The largest monetary and other sanctions were assessed in a single case in which two members and a floor manager/phone clerk were disciplined for numerous rule violations related to their involvement in a scheme to defraud customers.50 One member was fined $50,000, suspended for 120 days, and permanently banned from handling customer orders in any capacity for, among other things, having an interest in and operating a bucket shop, trading for himself opposite a customer transaction, failing to maintain records, and refusing to cooperate with a Compliance investigation. The second member was fined $5,000 and banned for three years from handling customer orders in any capacity for, among other things, noncompetitive trading, trading ahead of a customer order, disclosure of a customer order, prearranged trading, accommodation trading, and violation of a cease and desist order. The floor manager/phone clerk was fined $200,000 and permanently banned from the trading floor and from holding electronic trading privileges for, among other things, operating and making transactions for a bucket shop.51
Another trade practice case that resulted in significant sanctions was initiated with an investigation generated by TXN surveillance programs. A member charged with, among other things, trading ahead of customer orders and violation of the Exchange’s trading card recordkeeping rule entered into a settlement agreement that included a fine of $35,000, a suspension of two weeks, and an order to cease and desist.52 Compliance also found that the member reallocated trades to benefit his personal account to the detriment of his customer.
The Division found that the sanctions imposed during the target period were appropriate in light of the rule violations committed. In addition to assessing substantial fines, the Exchange imposed several bans and suspensions. However, the Division believes that in all settlements and disciplinary decisions where the Exchange can determine the amount of customer losses attributable to members’ abusive trading activity, as it did in four cases finalized during the target period, the Exchange should order members to pay restitution to injured customers.53
Two cases in which the amounts of customer losses were determined involved the same member. In the bucketing case, the Appeal Panel affirmed the findings and conclusions of the Hearing Panel that one member violated Exchange rules prohibiting, among other things, noncompetitive and prearranged trading with respect to two trading sequences. The member was fined $5,000 and banned for three years from handling customer orders. Compliance had calculated that the member disadvantaged his customer by $3,130 in those two trading sequences.54 In another case involving the same member, the Appeal Panel upheld the Hearing Panel’s findings that the member violated Exchange rules prohibiting trading ahead and violated a cease and desist order in several sequences charged. The member was fined $7,500 and assessed a lifetime ban from handling customer orders. Compliance had calculated that the member was responsible for customer losses of at least $9,660 in those trading sequences.55
Compliance also determined the amounts of customer losses in two other cases. In the case, discussed above, in which the member agreed to a fine of $35,000, a suspension of two weeks, and an order to cease and desist for trading ahead of executable customer orders and violation of the Exchange’s trading card recordkeeping rule, Compliance found that the member’s reallocation of contracts from a customer account to his personal account resulted in losses to the customer of $14,300.56 Finally, in a case in which the member agreed to a fine of $7500, a two-week suspension, and an order to cease and desist for, among other things, trading ahead of his customers, Compliance found that the member’s trading ahead resulted in losses to customers of $368.57
In addition to ordering members to pay restitution to injured customers, the Division believes that the Exchange’s disciplinary program could be improved by requiring that a member’s prior relevant disciplinary history be disclosed when the case is presented to any Exchange disciplinary committee for consideration of sanctions. Such information is appropriate for review when determining the severity of any sanction. Currently, NYMEX provides the member’s prior disciplinary history only as it relates to a Compliance request that the BCC consider issuing a charge that the member has violated a prior cease and desist order. Similarly, unless the member has been charged with violation of a cease and desist order, or unless the panel requests the information, the Hearing Panel adjudicating the member’s case may not be aware of his or her prior disciplinary history when determining what sanctions may be appropriate.
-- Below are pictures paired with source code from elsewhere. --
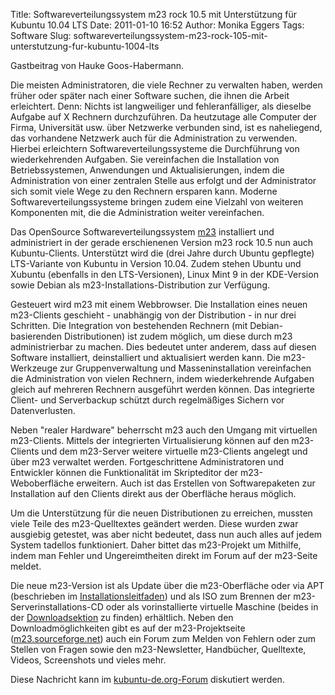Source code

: Title: Softwareverteilungssystem m23 rock 10.5 mit Unterstützung für Kubuntu 10.04 LTS
Date: 2011-01-10 16:52
Author: Monika Eggers
Tags: Software
Slug: softwareverteilungssystem-m23-rock-105-mit-unterstutzung-fur-kubuntu-1004-lts

Gastbeitrag von Hauke Goos-Habermann.


<!-- <a class="FlattrButton" style="display:none;" rev="flattr;button:compact;" href="http://www.kubuntu-de.org/nachrichten/software/2052-softwareverteilungssystem-m23-rock-10-5-mit-unterstuetzung-fuer-kubuntu-10"></a> --><!-- <a class="FlattrButton" style="display:none;" rev="flattr;button:compact;" href="http://www.kubuntu-de.org/nachrichten/software/2052-softwareverteilungssystem-m23-rock-10-5-mit-unterstuetzung-fuer-kubuntu-10"></a> -->

Die meisten Administratoren, die viele Rechner zu verwalten haben,
werden früher oder später nach einer Software suchen, die ihnen die
Arbeit erleichtert. Denn: Nichts ist langweiliger und fehleranfälliger,
als dieselbe Aufgabe auf X Rechnern durchzuführen. Da heutzutage alle
Computer der Firma, Universität usw. über Netzwerke verbunden sind, ist
es naheliegend, das vorhandene Netzwerk auch für die Administration zu
verwenden. Hierbei erleichtern Softwareverteilungssysteme die
Durchführung von wiederkehrenden Aufgaben. Sie vereinfachen die
Installation von Betriebssystemen, Anwendungen und Aktualisierungen,
indem die Administration von einer zentralen Stelle aus erfolgt und der
Administrator sich somit viele Wege zu den Rechnern ersparen kann.
Moderne Softwareverteilungssysteme bringen zudem eine Vielzahl von
weiteren Komponenten mit, die die Administration weiter vereinfachen.


Das OpenSource Softwareverteilungssystem
[m23](http://m23.sourceforge.net) installiert und administriert in der
gerade erschienenen Version m23 rock 10.5 nun auch Kubuntu-Clients.
Unterstützt wird die (drei Jahre durch Ubuntu gepflegte) LTS-Variante
von Kubuntu in Version 10.04. Zudem stehen Ubuntu und Xubuntu (ebenfalls
in den LTS-Versionen), Linux Mint 9 in der KDE-Version sowie Debian als
m23-Installations-Distribution zur Verfügung.


<!--break--><!--break-->

Gesteuert wird m23 mit einem Webbrowser. Die Installation eines neuen
m23-Clients geschieht - unabhängig von der Distribution - in nur drei
Schritten. Die Integration von bestehenden Rechnern (mit
Debian-basierenden Distributionen) ist zudem möglich, um diese durch m23
administrierbar zu machen. Dies bedeutet unter anderem, dass auf diesen
Software installiert, deinstalliert und aktualisiert werden kann. Die
m23-Werkzeuge zur Gruppenverwaltung und Masseninstallation vereinfachen
die Administration von vielen Rechnern, indem wiederkehrende Aufgaben
gleich auf mehreren Rechnern ausgeführt werden können. Das integrierte
Client- und Serverbackup schützt durch regelmäßiges Sichern vor
Datenverlusten.


Neben "realer Hardware" beherrscht m23 auch den Umgang mit virtuellen
m23-Clients. Mittels der integrierten Virtualisierung können auf den
m23-Clients und dem m23-Server weitere virtuelle m23-Clients angelegt
und über m23 verwaltet werden. Fortgeschrittene Administratoren und
Entwickler können die Funktionalität im Skripteditor der
m23-Weboberfläche erweitern. Auch ist das Erstellen von Softwarepaketen
zur Installation auf den Clients direkt aus der Oberfläche heraus
möglich.


Um die Unterstützung für die neuen Distributionen zu erreichen, mussten
viele Teile des m23-Quelltextes geändert werden. Diese wurden zwar
ausgiebig getestet, was aber nicht bedeutet, dass nun auch alles auf
jedem System tadellos funktioniert. Daher bittet das m23-Projekt um
Mithilfe, indem man Fehler und Ungereimtheiten direkt im Forum auf der
m23-Seite meldet.


Die neue m23-Version ist als Update über die m23-Oberfläche oder via APT
(beschrieben im
[Installationsleitfaden](http://m23.sourceforge.net/PostNuke-0.750/html/index.php?id=1000000175&currentpath=home))
und als ISO zum Brennen der m23-Serverinstallations-CD oder als
vorinstallierte virtuelle Maschine (beides in der
[Downloadsektion](http://m23.sourceforge.net/PostNuke-0.750/html/index.php?currentpath=home/Downloads)
zu finden) erhältlich. Neben den Downloadmöglichkeiten gibt es auf der
m23-Projektseite ([m23.sourceforge.net](http://m23.sourceforge.net))
auch ein Forum zum Melden von Fehlern oder zum Stellen von Fragen sowie
den m23-Newsletter, Handbücher, Quelltexte, Videos, Screenshots und
vieles mehr.


Diese Nachricht kann im
[kubuntu-de.org-Forum](http://forum.kubuntu-de.org/index.php?board=1.0)
diskutiert werden.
B. Timeliness of Disciplinary Procedures58
Compliance routinely provided copies of investigation reports to BCC Panel members approximately one week prior to BCC meetings. A review of the Exchange's Disciplinary Register and BCC minutes indicates that BCC Panels met six times during the target period to consider investigations of NYMEX Division members and reviewed seven trade practice-related investigations involving eight members and three clerks59 and 20 audit trail or recordkeeping-related investigations involving 17 members.60 In each instance, the BCC made a determination as to whether a rule violation may have occurred and whether to charge a party at that first meeting.61
The Division also reviewed the amount of time that elapsed between the date of the BCC decision to issue a notice of charges and the date the complaint was served, as well as the amount of time which elapsed between the date of the issuance of charges and the date of a settlement or hearing. The Division found that Compliance generally issued the complaint within one to two weeks after the BCC meeting at which the complaint was authorized in audit trail and recordkeeping-related cases and within one to two months in more complex cases.
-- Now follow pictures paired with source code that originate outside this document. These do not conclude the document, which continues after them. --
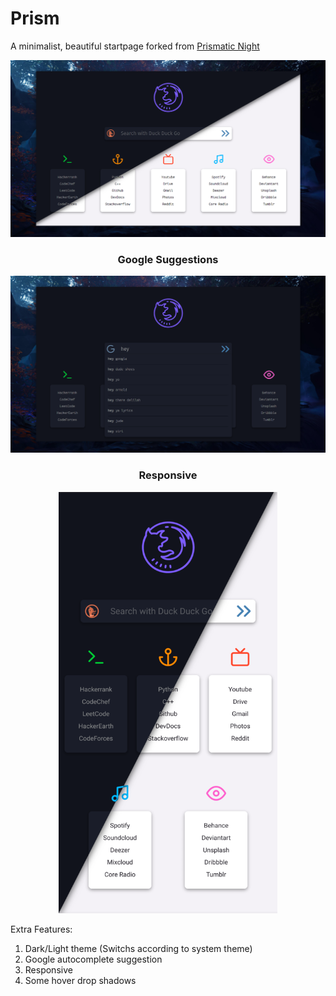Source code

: # Prism

A minimalist, beautiful startpage forked from [Prismatic Night](https://github.com/3r3bu5x9/Prismatic-Night)


<p align="center"><img src="./assets/preview.png"></p>

<h3 align="center">Google Suggestions</h3>
<p align="center"><img src="./assets/suggestion.png"></p>

<h3 align="center">Responsive</h3>
<p align="center"><img src="./assets/android.png" width="350"></p>

Extra Features:

1) Dark/Light theme (Switchs according to system theme)
2) Google autocomplete suggestion
3) Responsive
4) Some hover drop shadows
During the target period, the BCC Panel agreed to accept offers of settlement from four members.62 In each instance, the complaint was issued on the same day or subsequent to the date the settlement agreement was accepted by the BCC. With regard to the 16 settlement offers accepted by a Hearing Panel, the elapsed time between the issuance of the charge and acceptance of the settlement offer ranged from less than two months to nine months for the four members involved in trade practice-related cases and from less than one month to three months for members involved in audit trail or recordkeeping-related cases.63
The Division also reviewed the timeliness of decisions rendered by adjudication panels in light of the requirements of Commission Regulation 8.18 and NYMEX Rule 8.11.64 Two hearings were conducted during the target period. One decision was released in approximately two and a half months and one was released in just less than six months. The latter case involved a 15-count complaint and allegations relating to 14 separate trading sequences. The Division believes that the length of time taken to issue the decisions was not excessive under the circumstances of the cases. Thus, NYMEX generally appears to resolve its disciplinary cases in an expeditious manner.
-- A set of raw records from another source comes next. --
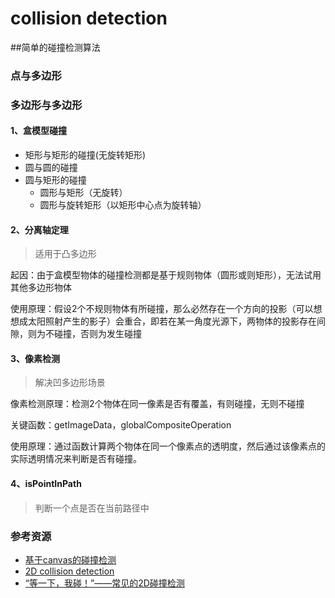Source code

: # collision detection

##简单的碰撞检测算法

### 点与多边形

### 多边形与多边形

#### 1、盒模型碰撞

- 矩形与矩形的碰撞(无旋转矩形)
- 圆与圆的碰撞
- 圆与矩形的碰撞
  - 圆形与矩形（无旋转）
  - 圆形与旋转矩形（以矩形中心点为旋转轴）

#### 2、分离轴定理

> 适用于凸多边形

起因：由于盒模型物体的碰撞检测都是基于规则物体（圆形或则矩形），无法试用其他多边形物体

使用原理：假设2个不规则物体有所碰撞，那么必然存在一个方向的投影（可以想想成太阳照射产生的影子）会重合，即若在某一角度光源下，两物体的投影存在间隙，则为不碰撞，否则为发生碰撞

#### 3、像素检测

> 解决凹多边形场景
> 

像素检测原理：检测2个物体在同一像素是否有覆盖，有则碰撞，无则不碰撞

关键函数：getImageData，globalCompositeOperation

使用原理：通过函数计算两个物体在同一个像素点的透明度，然后通过该像素点的实际透明情况来判断是否有碰撞。

#### 4、isPointInPath

> 判断一个点是否在当前路径中

### 参考资源

- [基于canvas的碰撞检测](https://xxyj.github.io/2017/06/07/%E5%9F%BA%E4%BA%8Ecanvas%E7%9A%84%E7%A2%B0%E6%92%9E%E6%A3%80%E6%B5%8B/#)
- [2D collision detection](https://developer.mozilla.org/zh-CN/docs/Games/Techniques/2D_collision_detection)
- [“等一下，我碰！”——常见的2D碰撞检测](https://jelly.jd.com/article/6006b1045b6c6a01506c87dc)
C. Conclusions and Recommendations
Based upon its review, the Division found that the Exchange maintains an adequate disciplinary program. Disciplinary matters are promptly referred to disciplinary committees, findings in cases that proceed for further action appear to be supported by the evidence, penalties appear reasonable relative to the conduct being sanctioned, and disciplinary action is taken in a reasonably timely manner. Penalties imposed by NYMEX disciplinary committees included fines totaling $364,500 and a permanent ban from the floor, two permanent bans and one three-year ban from the handling of customer orders, suspensions of 120 days (one), two weeks (two), and one week (two), and 17 orders to cease and desist.
The Division also found, however, that although Compliance generally calculated customer losses attributable to trading abuses, the Exchange did not order members to pay restitution to injured customers. The Division believes that restitution should be included in all settlements and disciplinary decisions where customer harm can be determined to ensure that injured customers are appropriately compensated for losses due to a member’s abusive trading activity.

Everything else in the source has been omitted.